Traditional training loads everything into memory:
# This loads ALL documents into memory first
documents.each { |doc| classifier.train(:spam, doc) }
For large corpora (millions of documents, multi-GB files), this is impractical. Streaming processes data incrementally:
# Processes 1000 docs at a time, yields progress
classifier.train_batch(:spam, documents, batch_size: 1000) do |progress|
puts "#{progress.percent}% complete (#{progress.rate.round} docs/sec)"
end
Batch Training
Basic Batch Training
Process an array in configurable batches:
require 'classifier'
classifier = Classifier::Bayes.new('Spam', 'Ham')
spam_docs = load_spam_documents # Array of strings
ham_docs = load_ham_documents
# Train in batches of 500
classifier.train_batch(:spam, spam_docs, batch_size: 500)
classifier.train_batch(:ham, ham_docs, batch_size: 500)
Progress Tracking
Get detailed progress information during training:
classifier.train_batch(:spam, documents, batch_size: 1000) do |progress|
puts "Progress: #{progress.completed}/#{progress.total}"
puts "Percent: #{progress.percent}%"
puts "Rate: #{progress.rate.round(1)} docs/sec"
puts "ETA: #{progress.eta&.round}s remaining"

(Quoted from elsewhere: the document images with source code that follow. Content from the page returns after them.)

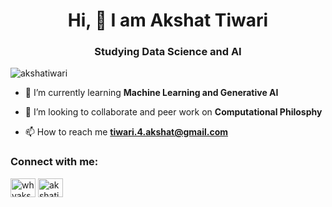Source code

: <h1 align="center">Hi, 👋 I am Akshat Tiwari</h1>
<h3 align="center">Studying Data Science and AI</h3>

<p align="left"> <img src="https://komarev.com/ghpvc/?username=akshatiwari&label=Profile%20views&color=0e75b6&style=flat" alt="akshatiwari" /> </p>

- 🌱 I’m currently learning **Machine Learning and Generative AI**

- 👯 I’m looking to collaborate and peer work on **Computational Philosphy**

- 📫 How to reach me **tiwari.4.akshat@gmail.com**

<h3 align="left">Connect with me:</h3>
<p align="left">
<a href="https://twitter.com/whyakshat" target="blank"><img align="center" src="https://raw.githubusercontent.com/rahuldkjain/github-profile-readme-generator/master/src/images/icons/Social/twitter.svg" alt="whyakshat" height="30" width="40" /></a>
<a href="https://linkedin.com/in/akshatiwari" target="blank"><img align="center" src="https://raw.githubusercontent.com/rahuldkjain/github-profile-readme-generator/master/src/images/icons/Social/linked-in-alt.svg" alt="akshatiwari" height="30" width="40" /></a>
</p>
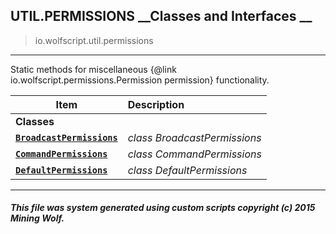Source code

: ## UTIL.PERMISSIONS __Classes and Interfaces __

>io.wolfscript.util.permissions

---

Static methods for miscellaneous {@link io.wolfscript.permissions.Permission permission} functionality.

Item | Description   
--- | :--- 
__Classes__|
__[`BroadcastPermissions`](BroadcastPermissions.md)__ | _class BroadcastPermissions_ 
__[`CommandPermissions`](CommandPermissions.md)__ | _class CommandPermissions_ 
__[`DefaultPermissions`](DefaultPermissions.md)__ | _class DefaultPermissions_ 



---



##### This file was system generated using custom scripts copyright (c) 2015 Mining Wolf.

puts "Elapsed: #{progress.elapsed.round(1)}s"
puts "---"
end
The Progress object provides:
| Property | Description |
|---|---|
completed | Documents processed so far |
total | Total documents (if known) |
percent | Completion percentage (0-100) |
rate | Processing rate (docs/sec) |
eta | Estimated seconds remaining |
elapsed | Seconds since training started |
current_batch | Current batch number |
complete? | Whether training is done |
Multi-Category Batch Training
Train multiple categories in one call:
classifier.train_batch(
spam: spam_documents,
ham: ham_documents,
batch_size: 1000
) do |progress|
puts "#{progress.percent}% complete"
end
Stream Training from Files
For files too large to load into memory, stream line-by-line:
# Each line in the file is treated as one document
File.open('spam_corpus.txt', 'r') do |file|
classifier.train_from_stream(:spam, file, batch_size: 1000) do |progress|
puts "Processed #{progress.completed} lines"
end
end
File.open('ham_corpus.txt', 'r') do |file|
classifier.train_from_stream(:ham, file, batch_size: 1000)
end
StringIO for Testing
Use StringIO for testing without files:
require 'stringio'
corpus = StringIO.new(<<~CORPUS)
buy now cheap viagra
free money limited offer
act now don't miss out
click here for prizes
CORPUS
classifier.train_from_stream(:spam, corpus, batch_size: 2) do |progress|
puts "Batch #{progress.current_batch}: #{progress.completed} docs"
end
Checkpoints for Resumable Training
Long training runs can be interrupted. Checkpoints save progress so you can resume later.
Saving Checkpoints
classifier = Classifier::Bayes.new('Spam', 'Ham')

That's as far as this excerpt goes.